I was about six and had been pestering my parents for a pet for about as long as I could talk. At long last, my parents took me to Woolworth’s, where they bought me a green budgie. I named the budgie Hansie (I have no idea where that came from) but sadly, after one night and a body full of hives, it was quickly apparent that I was allergic to feathers. Or at least to budgies. Despite my tears and desperate pleas to keep him, Hansie was duly returned and exchanged for two goldfish.

Now, truthfully, even at six, I didn’t see a goldfish as a proper pet, but I figured if I could prove myself with fish, a puppy might be in the foreseeable future. I called my goldfish Goldie (hey, I was six) and Pixie. Everything was going along swimmingly until one day after school I noticed something odd. Pixie had gone from gold to red-gold. How was that even possible?

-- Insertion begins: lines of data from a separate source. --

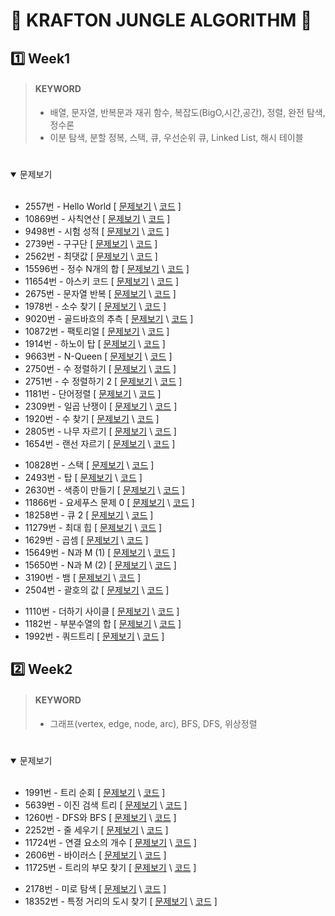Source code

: # 🌱 KRAFTON JUNGLE ALGORITHM 🌱

## 1️⃣ Week1

> #### KEYWORD
>
> - 배열, 문자열, 반복문과 재귀 함수, 복잡도(BigO,시간,공간), 정렬, 완전 탐색, 정수론
> - 이분 탐색, 분할 정복, 스택, 큐, 우선순위 큐, Linked List, 해시 테이블
>
> #

<details open>
<summary>문제보기</summary>
<br>

- 2557번 - Hello World [ [문제보기](https://www.acmicpc.net/problem/2557) \ [코드](week1/2557.py) ]
- 10869번 - 사칙연산 [ [문제보기](https://www.acmicpc.net/problem/10869) \ [코드](week1/10869.py) ]
- 9498번 - 시험 성적 [ [문제보기](https://www.acmicpc.net/problem/9498) \ [코드](week1/9498.py) ]
- 2739번 - 구구단 [ [문제보기](https://www.acmicpc.net/problem/2739) \ [코드](week1/2739.py) ]
- 2562번 - 최댓값 [ [문제보기](https://www.acmicpc.net/problem/2562) \ [코드](week1/2562.py) ]
- 15596번 - 정수 N개의 합 [ [문제보기](https://www.acmicpc.net/problem/15596) \ [코드](week1/15596.py) ]
- 11654번 - 아스키 코드 [ [문제보기](https://www.acmicpc.net/problem/11654) \ [코드](week1/11654.py) ]
- 2675번 - 문자열 반복 [ [문제보기](https://www.acmicpc.net/problem/2675) \ [코드](week1/2675.py) ]
- 1978번 - 소수 찾기 [ [문제보기](https://www.acmicpc.net/problem/1978) \ [코드](week1/1978.py) ]
- 9020번 - 골드바흐의 추측 [ [문제보기](https://www.acmicpc.net/problem/9020) \ [코드](week1/9020.py) ]
- 10872번 - 팩토리얼 [ [문제보기](https://www.acmicpc.net/problem/10872) \ [코드](week1/10872.py) ]
- 1914번 - 하노이 탑 [ [문제보기](https://www.acmicpc.net/problem/1914) \ [코드](week1/1914.py) ]
- 9663번 - N-Queen [ [문제보기](https://www.acmicpc.net/problem/9663) \ [코드](week1/9663.py) ]
- 2750번 - 수 정렬하기 [ [문제보기](https://www.acmicpc.net/problem/2750) \ [코드](week1/2750.py) ]
- 2751번 - 수 정렬하기 2 [ [문제보기](https://www.acmicpc.net/problem/2751) \ [코드](week1/2751.py) ]
- 1181번 - 단어정렬 [ [문제보기](https://www.acmicpc.net/problem/1181) \ [코드](week1/1181.py) ]
- 2309번 - 일곱 난쟁이 [ [문제보기](https://www.acmicpc.net/problem/2309) \ [코드](week1/2309.py) ]
- 1920번 - 수 찾기 [ [문제보기](https://www.acmicpc.net/problem/1920) \ [코드](week1/1920.py) ]
- 2805번 - 나무 자르기 [ [문제보기](https://www.acmicpc.net/problem/2805) \ [코드](week1/2805.py) ]
- 1654번 - 랜선 자르기 [ [문제보기](https://www.acmicpc.net/problem/1654) \ [코드](week1/1654.py) ]
<!-- - 8983번 - 사냥꾼 [ [문제보기](https://www.acmicpc.net/problem/8983) \ [코드](week1/8983.py) ] -->
- 10828번 - 스택 [ [문제보기](https://www.acmicpc.net/problem/10828) \ [코드](week1/10828.py) ]
- 2493번 - 탑 [ [문제보기](https://www.acmicpc.net/problem/2493) \ [코드](week1/2493.py) ]
- 2630번 - 색종이 만들기 [ [문제보기](https://www.acmicpc.net/problem/2630) \ [코드](week1/2630.py) ]
- 11866번 - 요세푸스 문제 0 [ [문제보기](https://www.acmicpc.net/problem/11866) \ [코드](week1/11866.py) ]
- 18258번 - 큐 2 [ [문제보기](https://www.acmicpc.net/problem/18258) \ [코드](week1/18258.py) ]
- 11279번 - 최대 힙 [ [문제보기](https://www.acmicpc.net/problem/11279) \ [코드](week1/11279.py) ]
- 1629번 - 곱셈 [ [문제보기](https://www.acmicpc.net/problem/1629) \ [코드](week1/1629.py) ]
- 15649번 - N과 M (1) [ [문제보기](https://www.acmicpc.net/problem/15649) \ [코드](week1/15649.py) ]
- 15650번 - N과 M (2) [ [문제보기](https://www.acmicpc.net/problem/15650) \ [코드](week1/15650.py) ]
- 3190번 - 뱀 [ [문제보기](https://www.acmicpc.net/problem/3190) \ [코드](week1/3190.py) ]
- 2504번 - 괄호의 값 [ [문제보기](https://www.acmicpc.net/problem/2504) \ [코드](week1/2504.py) ]
<!-- - 1655번 - 가운데를 말해요 [ [문제보기](https://www.acmicpc.net/problem/1655) \ [코드](week1/1655.py) ] -->
- 1110번 - 더하기 사이클 [ [문제보기](https://www.acmicpc.net/problem/1110) \ [코드](week1/1110.py) ]
- 1182번 - 부분수열의 합 [ [문제보기](https://www.acmicpc.net/problem/1182) \ [코드](week1/1182.py) ]
- 1992번 - 쿼드트리 [ [문제보기](https://www.acmicpc.net/problem/1992) \ [코드](week1/1992.py) ]

</details>

## 2️⃣ Week2

> #### KEYWORD
>
> - 그래프(vertex, edge, node, arc), BFS, DFS, 위상정렬
>
> #

<details open>
<summary>문제보기</summary>
<br>

- 1991번 - 트리 순회 [ [문제보기](https://www.acmicpc.net/problem/1991) \ [코드](week1/1991.py) ]
- 5639번 - 이진 검색 트리 [ [문제보기](https://www.acmicpc.net/problem/5639) \ [코드](week1/5639.py) ]
- 1260번 - DFS와 BFS [ [문제보기](https://www.acmicpc.net/problem/1260) \ [코드](week1/1260.py) ]
- 2252번 - 줄 세우기 [ [문제보기](https://www.acmicpc.net/problem/2252) \ [코드](week1/2252.py) ]
- 11724번 - 연결 요소의 개수 [ [문제보기](https://www.acmicpc.net/problem/11724) \ [코드](week1/11724.py) ]
- 2606번 - 바이러스 [ [문제보기](https://www.acmicpc.net/problem/2606) \ [코드](week1/2606.py) ]
- 11725번 - 트리의 부모 찾기 [ [문제보기](https://www.acmicpc.net/problem/11725) \ [코드](week1/11725.py) ]
<!-- - 1707번 - 이분 그래프 [ [문제보기](https://www.acmicpc.net/problem/1707) \ [코드](week1/1707.py) ] -->
- 2178번 - 미로 탐색 [ [문제보기](https://www.acmicpc.net/problem/2178) \ [코드](week1/2178.py) ]
- 18352번 - 특정 거리의 도시 찾기 [ [문제보기](https://www.acmicpc.net/problem/18352) \ [코드](week1/18352.py) ]

</details>
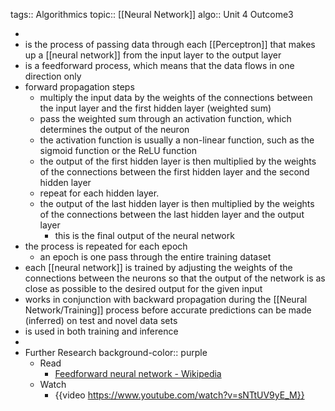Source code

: tags:: Algorithmics
topic:: [[Neural Network]]
algo:: Unit 4 Outcome3

-
- is the process of passing data through each [[Perceptron]] that makes up a [[neural network]] from the input layer to the output layer
- is a feedforward process, which means that the data flows in one direction only
- forward propagation steps
	- multiply the input data by the weights of the connections between the input layer and the first hidden layer (weighted sum)
	- pass the weighted sum through an activation function, which determines the output of the neuron
	- the activation function is usually a non-linear function, such as the sigmoid function or the ReLU function
	- the output of the first hidden layer is then multiplied by the weights of the connections between the first hidden layer and the second hidden layer
	- repeat for each hidden layer.
	- the output of the last hidden layer is then multiplied by the weights of the connections between the last hidden layer and the output layer
		- this is the final output of the neural network
- the process is repeated for each epoch
	- an epoch is one pass through the entire training dataset
- each [[neural network]] is trained by adjusting the weights of the connections between the neurons so that the output of the network is as close as possible to the desired output for the given input
- works in conjunction with backward propagation during the [[Neural Network/Training]] process before accurate predictions can be made (inferred) on test and novel data sets
- is used in both training and inference
-
- Further Research
  background-color:: purple
	- Read
		- [Feedforward neural network - Wikipedia](https://en.wikipedia.org/wiki/Feedforward_neural_network)
	- Watch
		- {{video https://www.youtube.com/watch?v=sNTtUV9yE_M}}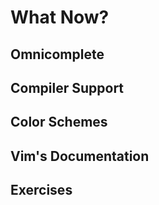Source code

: What Now?
=========

Omnicomplete
------------

Compiler Support
----------------

Color Schemes
-------------

Vim's Documentation
-------------------

Exercises
---------
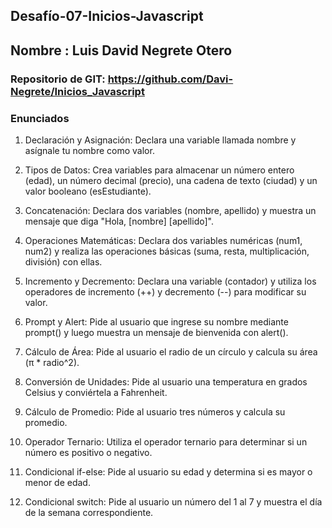 ## Desafío-07-Inicios-Javascript

## Nombre : Luis David Negrete Otero

### Repositorio de GIT: https://github.com/Davi-Negrete/Inicios_Javascript

### Enunciados

1. Declaración y Asignación: Declara una variable llamada nombre y asígnale tu nombre como valor.

2. Tipos de Datos: Crea variables para almacenar un número entero (edad), un número decimal (precio), una cadena de texto (ciudad) y un valor booleano (esEstudiante).

3. Concatenación: Declara dos variables (nombre, apellido) y muestra un mensaje que diga "Hola, [nombre] [apellido]".

4. Operaciones Matemáticas: Declara dos variables numéricas (num1, num2) y realiza las operaciones básicas (suma, resta, multiplicación, división) con ellas.

5. Incremento y Decremento: Declara una variable (contador) y utiliza los operadores de incremento (++) y decremento (--) para modificar su valor.

6. Prompt y Alert: Pide al usuario que ingrese su nombre mediante prompt() y luego muestra un mensaje de bienvenida con alert().

7. Cálculo de Área: Pide al usuario el radio de un círculo y calcula su área (π * radio^2).

8. Conversión de Unidades: Pide al usuario una temperatura en grados Celsius y conviértela a Fahrenheit.

9. Cálculo de Promedio: Pide al usuario tres números y calcula su promedio.

10. Operador Ternario: Utiliza el operador ternario para determinar si un número es positivo o negativo.

11. Condicional if-else: Pide al usuario su edad y determina si es mayor o menor de edad.

12. Condicional switch: Pide al usuario un número del 1 al 7 y muestra el día de la semana correspondiente.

My first resource was my Encyclopedia Britannica (does anyone remember those?). Nowhere under Goldfish did it say they could change color. Which meant someone had replaced Pixie with an imposter. The most likely suspect was my mother, who would have been home while I was at school. But why? Surely no one would kidnap a goldfish. Would they?

I ran the idea of a goldfish kidnapping by my mother, who shamefacedly admitted that she’d found Pixie floating on top of the water that morning, and wanted to spare me the heartbreak of losing another pet. I forgave her, even after she told me Pixie had been unceremoniously flushed down the toilet. I did, however, insist on making a small grave marker out of popsicle sticks in the side garden. Pixie may have gone to that big aquarium in the sky, but at least she would be remembered.

I named the new goldfish Red, and to the best of my recollection, Red and Goldie lived a couple of years, though it could just as easily have been a couple of months. It’s hard to bond with a goldfish, you know? Especially after my mother tried to trick me about Pixie.